Extrait de « Glanage à la pêche », un article de trois colonnes sur les perles qu’on trouve dans les journaux, comme « Le brave agent reçut un coup de feu qui ne l’atteignit pas » ou « Double suicide accidentel par le gaz d’éclairage ». C’est surtout l’occasion de montrer l’importance du correcteur…
“Un charmant discours”
Il arrive parfois qu’un correcteur empêche la mise en circulation de certaines perles. Témoin le petit fait suivant que je garantis authentique :
Dans une ville de l’Île-de-France, un chef de cabinet de préfecture représentait le grand chef du département au banquet annuel d’une société musicale. Au champagne, le délégué lut un charmant discours qui fut communiqué à la presse pour être inséré dans le compte rendu. En terminant la lecture de l’allocution, le correcteur eut un sourire. L’auteur y disait qu’il était un peu musicien, puisqu’il avait toujours eu un faible pour le tambour. Il terminait ainsi sa tirade : « Et j’ai toujours un regard fervent quand je passe à Paris, devant la statue de Viala1, le brave petit tambour d’Arcole. »
« Sapristi ! se dit le lecteur d’épreuves, je ne suis pas un illuminé quoiqu’étant né un 14 juillet ! Viala était pourtant mort lorsqu’il tambourinait à la bataille d’Arcole2 !
Il fit remarquer aux autorités soi-disant compétentes qu’il y avait erreur, qu’on se trompait d’exécutant. À demi convaincues, les « lumières » eurent recours au dictionnaire du correcteur, car celui de la maison était un petit livre d’écolier à peu près contemporain du percement de l’isthme de Suez3. Ce juge suprême fournit la preuve que Viala avait été tué en 1793 et que la bataille d’Arcole s’était déroulée en 1796. On coupa simplement l’effet, mais je prends la liberté de glisser un tuyau dans l’oreille du Père Éternel : « Seigneur, c’est avec désintéressement que je vous fais l’offrande de mon idée. Lorsque sonnera l’heure du Jugement Dernier, n’usez donc pas de la trompette : faites battre du tambour par vos anges, car cet instrument est infaillible pour réveiller les morts. »
P. Amblard
Circulaire des protes, no 428, avril 1936.

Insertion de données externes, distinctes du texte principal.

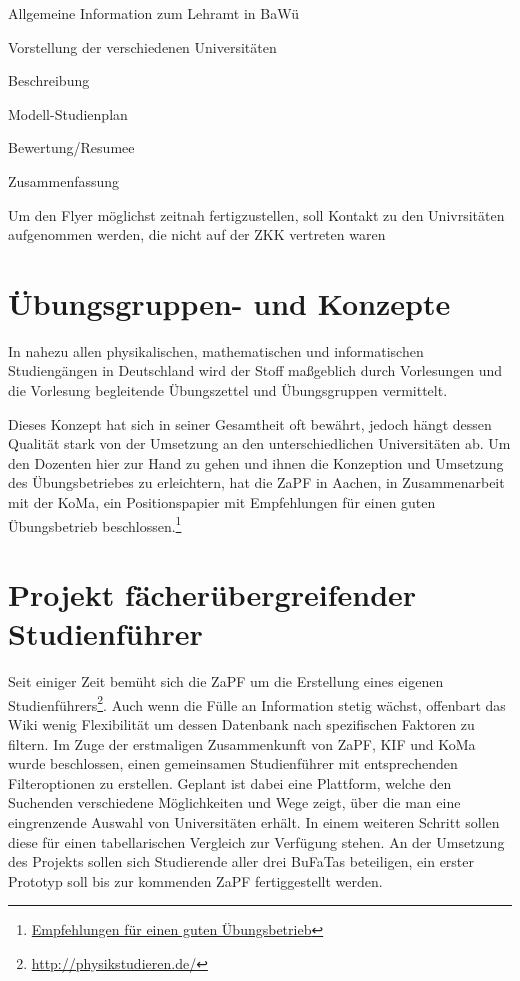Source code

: \begin{compactenum}
    \item Allgemeine Information zum Lehramt in BaWü
    \item Vorstellung der verschiedenen Universitäten
        \begin{compactenum}
        \item Beschreibung
        \item Modell-Studienplan
        \item Bewertung/Resumee
        \end{compactenum}
    \item Zusammenfassung
\end{compactenum}

Um den Flyer möglichst zeitnah fertigzustellen, soll Kontakt zu den Univrsitäten aufgenommen werden, die nicht auf der ZKK vertreten waren

\newpage
\section*{Übungsgruppen- und Konzepte}
In nahezu allen physikalischen, mathematischen und informatischen Studiengängen
in Deutschland wird der Stoff maßgeblich durch Vorlesungen und die Vorlesung
begleitende Übungszettel und Übungsgruppen vermittelt.

Dieses Konzept hat sich in seiner Gesamtheit oft bewährt, jedoch hängt dessen Qualität stark von der Umsetzung an den unterschiedlichen Universitäten ab. Um den Dozenten hier zur Hand zu gehen und ihnen die Konzeption und
Umsetzung des Übungsbetriebes zu erleichtern, hat die ZaPF in Aachen, in
Zusammenarbeit mit der KoMa, ein Positionspapier mit Empfehlungen
für einen guten Übungsbetrieb beschlossen.\footnote{\href{https://vmp.ethz.ch/zapfwiki/images/0/03/Positionspapier\_SoSe15\_Uebungskonzepte.pdf}{Empfehlungen für einen guten Übungsbetrieb}}

\section*{Projekt fächerübergreifender Studienführer }

Seit einiger Zeit bemüht sich die ZaPF um die Erstellung eines eigenen
Studienführers\footnote{\href{http://physikstudieren.de/}{\url{http://physikstudieren.de/}}}.
Auch wenn die Fülle an Information stetig wächst, offenbart das Wiki wenig
Flexibilität um dessen Datenbank nach spezifischen Faktoren zu filtern. Im
Zuge der erstmaligen Zusammenkunft von ZaPF, KIF und KoMa wurde beschlossen, einen gemeinsamen Studienführer mit entsprechenden
Filteroptionen zu erstellen. Geplant ist dabei eine Plattform, welche den
Suchenden verschiedene Möglichkeiten und Wege zeigt, über die man eine
eingrenzende Auswahl von Universitäten erhält. In einem weiteren Schritt sollen
diese für einen tabellarischen Vergleich zur Verfügung stehen.  An der
Umsetzung des Projekts sollen sich Studierende aller drei BuFaTas beteiligen, ein
erster Prototyp soll bis zur kommenden ZaPF fertiggestellt werden.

- Joseph Agricol Viala (1778-1793), figure de la Révolution française. « En 1822, le sculpteur Antoine Allier réalise un monument grandeur nature en bronze, représentant Joseph Agricol Viala nu, renversé, la main droite posée sur une hache, le bras gauche agrippé à un poteau avec anneau et morceau de corde. À la suite d’un don du musée du Louvre au musée de la ville de Boulogne-sur-Mer, il a été érigé place Gustave-Charpentier, dans le faubourg de la ville, en juin 1993 » — Wikipédia.
- Le tambour d’Arcole est André Estienne (1774-1838).
- En 1869. Voir article sur Napoleon.org.